Rand, Ayn, The Virtue of Selfishness. New York:
Signet Books, 1964, 27.
RICHARD DAWKINS
(Scientist, and militant atheist leader)
"The world would be a better place...if
morality was all about doing good to others and refraining from hurting
them, rather than religion's morbid obsession with private sin and the evils
of sexual enjoyment."
http://dir.salon.com/story/news/feature/2005/04/30/dawkins/,
(Viewed November 6, 2006).
ALBERT CAMUS
(French atheist
writer)
“In 1940, Camus married again.
His second wife was Francine Faure,… Although never divorced, Francine
suffered immensely from Albert’s persistent and public infidelities.”
“Camus…bought a handsome stone
farm house for his family in Province. (Mi, Camus’ young Danish mistress
often stayed at the farm house nearby.”
“ But Camus was not a Christian.
He neither believed in God nor accepted the specific morality of
Christianity. He liked to think of himself as instinctively pagan, a man in
love with the tangible pleasures of this earth rather than the ethereal
blessings of Heaven.”
Kamber, R., On Camus. Belmont
California: Wadworth Philosophers Series, 2001, 3, 5, 7.
JEAN PAUL SARTRE / SIMONE DE BOUVOIR
(French writers/philosophers)
"Although Sartre and Simone (De
Bouvoir) were lovers from the early 1930’s onwards, they never married, and
each had what were quite often well-publicized affairs with other people."
Thody, P., Read, H., Introducing Sartre.
Cambridge: Icon Books, 2005, 72.
FRIEDRICH
NIETZSCHE (German atheist
philosopher)
"He believed that the values of
self-sacrifice inherent in Christianity undermined the cultural development;
that democracy and socialism, which treated all people equally, stifled
individual creativity and genius; and that universal suffrage gave power to
the masses.

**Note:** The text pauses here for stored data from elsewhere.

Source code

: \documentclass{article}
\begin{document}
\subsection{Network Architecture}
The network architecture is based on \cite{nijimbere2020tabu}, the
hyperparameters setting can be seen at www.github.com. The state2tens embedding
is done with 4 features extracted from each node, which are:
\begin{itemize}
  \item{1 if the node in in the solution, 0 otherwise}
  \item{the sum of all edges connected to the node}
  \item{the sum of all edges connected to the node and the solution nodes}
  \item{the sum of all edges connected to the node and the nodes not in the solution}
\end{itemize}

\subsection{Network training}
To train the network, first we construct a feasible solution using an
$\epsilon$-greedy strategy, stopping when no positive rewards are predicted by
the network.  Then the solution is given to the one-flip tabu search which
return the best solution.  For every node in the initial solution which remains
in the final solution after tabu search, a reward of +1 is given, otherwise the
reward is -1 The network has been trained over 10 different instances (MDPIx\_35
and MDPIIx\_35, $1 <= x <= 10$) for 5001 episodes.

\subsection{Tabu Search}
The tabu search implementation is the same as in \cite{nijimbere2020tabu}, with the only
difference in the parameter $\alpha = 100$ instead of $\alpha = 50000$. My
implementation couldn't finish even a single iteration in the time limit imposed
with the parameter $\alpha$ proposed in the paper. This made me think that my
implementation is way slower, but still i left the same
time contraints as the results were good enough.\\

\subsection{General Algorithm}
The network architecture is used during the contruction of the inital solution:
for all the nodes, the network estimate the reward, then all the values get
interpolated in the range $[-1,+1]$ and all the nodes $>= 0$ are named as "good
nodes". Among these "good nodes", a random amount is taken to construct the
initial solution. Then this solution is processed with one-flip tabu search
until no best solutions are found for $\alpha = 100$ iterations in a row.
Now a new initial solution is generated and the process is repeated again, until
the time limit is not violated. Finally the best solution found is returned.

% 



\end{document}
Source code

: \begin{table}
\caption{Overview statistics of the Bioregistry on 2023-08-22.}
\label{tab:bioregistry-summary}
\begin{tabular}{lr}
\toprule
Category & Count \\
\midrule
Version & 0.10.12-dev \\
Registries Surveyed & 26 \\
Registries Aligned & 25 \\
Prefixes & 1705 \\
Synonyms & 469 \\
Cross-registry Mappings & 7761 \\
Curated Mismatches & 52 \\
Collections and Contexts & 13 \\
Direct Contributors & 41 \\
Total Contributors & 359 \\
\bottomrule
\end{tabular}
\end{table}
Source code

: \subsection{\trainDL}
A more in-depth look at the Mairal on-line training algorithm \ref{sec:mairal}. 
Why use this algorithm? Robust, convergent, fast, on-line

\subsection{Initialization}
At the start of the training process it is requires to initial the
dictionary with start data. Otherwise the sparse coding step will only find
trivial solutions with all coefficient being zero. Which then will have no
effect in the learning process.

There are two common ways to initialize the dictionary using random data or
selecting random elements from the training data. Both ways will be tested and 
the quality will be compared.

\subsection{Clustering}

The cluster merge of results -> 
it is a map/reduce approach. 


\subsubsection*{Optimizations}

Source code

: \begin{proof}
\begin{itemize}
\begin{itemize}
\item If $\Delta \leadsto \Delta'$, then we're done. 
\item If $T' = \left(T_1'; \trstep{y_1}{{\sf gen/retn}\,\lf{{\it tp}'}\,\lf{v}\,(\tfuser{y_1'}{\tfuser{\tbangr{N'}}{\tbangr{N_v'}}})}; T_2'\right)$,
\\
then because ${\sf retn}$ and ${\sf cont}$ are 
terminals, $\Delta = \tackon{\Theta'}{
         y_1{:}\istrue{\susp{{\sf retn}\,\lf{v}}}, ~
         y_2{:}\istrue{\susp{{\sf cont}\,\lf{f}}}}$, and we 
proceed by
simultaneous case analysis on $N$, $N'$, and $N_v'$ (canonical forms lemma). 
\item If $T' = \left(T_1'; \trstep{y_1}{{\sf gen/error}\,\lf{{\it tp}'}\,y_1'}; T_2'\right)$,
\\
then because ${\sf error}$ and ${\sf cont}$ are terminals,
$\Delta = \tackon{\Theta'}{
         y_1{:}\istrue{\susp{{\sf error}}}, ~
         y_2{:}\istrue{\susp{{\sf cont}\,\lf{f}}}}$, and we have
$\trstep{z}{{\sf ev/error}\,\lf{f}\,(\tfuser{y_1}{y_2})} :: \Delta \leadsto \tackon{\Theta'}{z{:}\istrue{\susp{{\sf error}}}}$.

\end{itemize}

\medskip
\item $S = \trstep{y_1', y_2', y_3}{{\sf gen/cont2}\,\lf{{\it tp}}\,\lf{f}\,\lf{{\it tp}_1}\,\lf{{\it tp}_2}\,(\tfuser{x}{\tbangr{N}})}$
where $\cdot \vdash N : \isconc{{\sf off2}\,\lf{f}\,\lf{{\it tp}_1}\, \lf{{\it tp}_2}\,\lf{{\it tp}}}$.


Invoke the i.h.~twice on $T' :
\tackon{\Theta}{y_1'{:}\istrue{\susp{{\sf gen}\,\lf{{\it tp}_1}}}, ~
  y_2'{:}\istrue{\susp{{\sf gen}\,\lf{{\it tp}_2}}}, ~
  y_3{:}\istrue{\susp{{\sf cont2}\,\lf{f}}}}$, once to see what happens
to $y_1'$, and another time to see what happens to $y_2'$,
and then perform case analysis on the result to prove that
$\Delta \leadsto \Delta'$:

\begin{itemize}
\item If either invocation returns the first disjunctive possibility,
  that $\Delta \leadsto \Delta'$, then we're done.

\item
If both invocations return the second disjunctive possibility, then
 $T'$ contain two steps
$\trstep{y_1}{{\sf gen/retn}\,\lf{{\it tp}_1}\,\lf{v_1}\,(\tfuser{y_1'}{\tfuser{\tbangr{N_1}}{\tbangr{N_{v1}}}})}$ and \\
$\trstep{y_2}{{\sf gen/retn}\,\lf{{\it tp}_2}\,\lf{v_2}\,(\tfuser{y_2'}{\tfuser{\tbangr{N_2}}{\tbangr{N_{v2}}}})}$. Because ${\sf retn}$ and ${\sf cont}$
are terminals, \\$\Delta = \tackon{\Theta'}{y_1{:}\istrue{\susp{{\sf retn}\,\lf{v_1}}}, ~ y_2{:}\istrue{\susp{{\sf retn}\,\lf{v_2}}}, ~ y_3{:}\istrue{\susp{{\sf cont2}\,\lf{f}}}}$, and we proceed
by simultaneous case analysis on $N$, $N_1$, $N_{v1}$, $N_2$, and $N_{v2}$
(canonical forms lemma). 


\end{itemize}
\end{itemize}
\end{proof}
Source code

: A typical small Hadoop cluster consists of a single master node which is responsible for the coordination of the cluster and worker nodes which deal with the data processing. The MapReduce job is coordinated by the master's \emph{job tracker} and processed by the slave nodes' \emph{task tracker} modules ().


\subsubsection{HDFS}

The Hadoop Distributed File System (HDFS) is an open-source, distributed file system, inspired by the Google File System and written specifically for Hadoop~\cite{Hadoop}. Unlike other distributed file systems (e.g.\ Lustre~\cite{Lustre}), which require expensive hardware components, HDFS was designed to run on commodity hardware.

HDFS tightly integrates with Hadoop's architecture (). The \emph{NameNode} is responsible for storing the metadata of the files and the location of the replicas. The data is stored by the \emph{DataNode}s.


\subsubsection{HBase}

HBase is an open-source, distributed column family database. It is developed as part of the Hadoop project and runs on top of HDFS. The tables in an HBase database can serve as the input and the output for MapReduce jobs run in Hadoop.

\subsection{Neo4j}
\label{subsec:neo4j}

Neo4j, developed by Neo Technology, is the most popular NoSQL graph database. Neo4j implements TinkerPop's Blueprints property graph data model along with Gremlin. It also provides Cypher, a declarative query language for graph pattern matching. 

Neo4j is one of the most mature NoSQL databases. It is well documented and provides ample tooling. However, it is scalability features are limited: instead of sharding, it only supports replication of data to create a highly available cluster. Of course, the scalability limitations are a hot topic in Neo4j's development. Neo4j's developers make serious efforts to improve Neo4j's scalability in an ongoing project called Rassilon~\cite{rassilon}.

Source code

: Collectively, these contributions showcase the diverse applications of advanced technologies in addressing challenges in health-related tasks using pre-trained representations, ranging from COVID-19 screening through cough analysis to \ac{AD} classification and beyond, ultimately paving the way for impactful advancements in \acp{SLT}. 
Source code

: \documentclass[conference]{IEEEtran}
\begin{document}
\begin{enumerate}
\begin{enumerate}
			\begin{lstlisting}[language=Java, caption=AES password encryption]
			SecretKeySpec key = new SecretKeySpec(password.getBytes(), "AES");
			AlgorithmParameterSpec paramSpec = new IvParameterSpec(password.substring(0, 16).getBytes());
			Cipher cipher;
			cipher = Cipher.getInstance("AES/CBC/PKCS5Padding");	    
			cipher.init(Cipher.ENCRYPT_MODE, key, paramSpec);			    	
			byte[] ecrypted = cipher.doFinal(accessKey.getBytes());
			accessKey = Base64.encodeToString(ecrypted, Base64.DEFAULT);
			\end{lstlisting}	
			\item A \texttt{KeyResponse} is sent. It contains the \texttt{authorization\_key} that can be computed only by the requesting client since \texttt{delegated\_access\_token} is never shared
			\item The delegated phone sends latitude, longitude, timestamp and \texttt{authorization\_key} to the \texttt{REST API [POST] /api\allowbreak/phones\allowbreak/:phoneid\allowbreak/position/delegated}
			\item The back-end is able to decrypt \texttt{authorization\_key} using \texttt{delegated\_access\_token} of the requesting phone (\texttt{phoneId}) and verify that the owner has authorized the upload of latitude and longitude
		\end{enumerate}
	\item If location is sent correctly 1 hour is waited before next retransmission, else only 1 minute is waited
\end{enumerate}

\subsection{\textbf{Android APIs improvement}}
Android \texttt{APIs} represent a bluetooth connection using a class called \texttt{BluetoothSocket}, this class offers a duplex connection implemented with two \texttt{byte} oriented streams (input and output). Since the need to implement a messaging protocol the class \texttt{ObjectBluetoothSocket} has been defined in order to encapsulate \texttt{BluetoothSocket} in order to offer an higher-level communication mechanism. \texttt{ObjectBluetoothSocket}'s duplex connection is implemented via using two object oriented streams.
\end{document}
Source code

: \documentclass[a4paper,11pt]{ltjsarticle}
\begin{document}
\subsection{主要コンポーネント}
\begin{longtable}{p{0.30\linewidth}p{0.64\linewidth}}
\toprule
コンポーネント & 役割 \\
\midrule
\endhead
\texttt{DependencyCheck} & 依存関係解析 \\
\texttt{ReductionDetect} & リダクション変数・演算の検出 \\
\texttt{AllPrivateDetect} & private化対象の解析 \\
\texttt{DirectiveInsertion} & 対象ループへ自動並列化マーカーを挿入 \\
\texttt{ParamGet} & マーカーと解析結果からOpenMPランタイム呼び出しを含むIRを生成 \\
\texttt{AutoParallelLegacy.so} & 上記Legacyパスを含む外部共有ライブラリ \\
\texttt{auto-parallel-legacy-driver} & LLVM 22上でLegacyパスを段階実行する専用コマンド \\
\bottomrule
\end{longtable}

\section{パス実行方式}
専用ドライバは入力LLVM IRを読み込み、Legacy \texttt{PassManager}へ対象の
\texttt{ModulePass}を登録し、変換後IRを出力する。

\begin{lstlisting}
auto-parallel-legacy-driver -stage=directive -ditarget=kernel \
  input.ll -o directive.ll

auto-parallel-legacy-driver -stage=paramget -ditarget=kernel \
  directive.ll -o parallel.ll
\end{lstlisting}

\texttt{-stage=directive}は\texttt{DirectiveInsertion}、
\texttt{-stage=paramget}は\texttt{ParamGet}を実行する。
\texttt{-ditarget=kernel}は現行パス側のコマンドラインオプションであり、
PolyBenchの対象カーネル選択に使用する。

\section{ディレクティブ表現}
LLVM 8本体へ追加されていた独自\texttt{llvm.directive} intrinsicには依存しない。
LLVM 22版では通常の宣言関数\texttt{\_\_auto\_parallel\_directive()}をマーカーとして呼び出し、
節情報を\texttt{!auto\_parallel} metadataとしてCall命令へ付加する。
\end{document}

Therefore, it was up to exceptional individuals to take
leadership. He outlined his plan for a new generation of “supermen” who
“were free from sentimental inhibitions and prepared …to use violence in the
building of a new, nobler world.” (Hitler was one of his most
committed followers).
"Thus Spake Zarathustra" (1883-1884) In
Christopher, J.R., Wittet, G.G., Modern Western Civilization.
Toronto: Oxford University Press, 1991, 214.
BERTRAND RUSSELL
(Philosopher)
(Although Russell is often quoted by atheists as one of their champions, he
was an agnostic, by his own admission.)
"He was a regular visitor at Garsington, the country estate of
Lady Ottoline Morrell
with whom he had a long affair. It was there that he also met
D.H.Lawrence with
whom he had a fairly virulent falling out.
In 1921 he divorced and married for the second time to Dora Black, with
whom he set up a progressive school.
During the late 1920s and early 1930s, as his marriage to Dora broke down
and as he lost faith in Beacon Hill, Russell continued to write books
intended to emancipate readers from what he saw as the fetters of outmoded
religious belief, restrictive marriages, repressed attitudes towards human
sexuality, and authoritarian education practices.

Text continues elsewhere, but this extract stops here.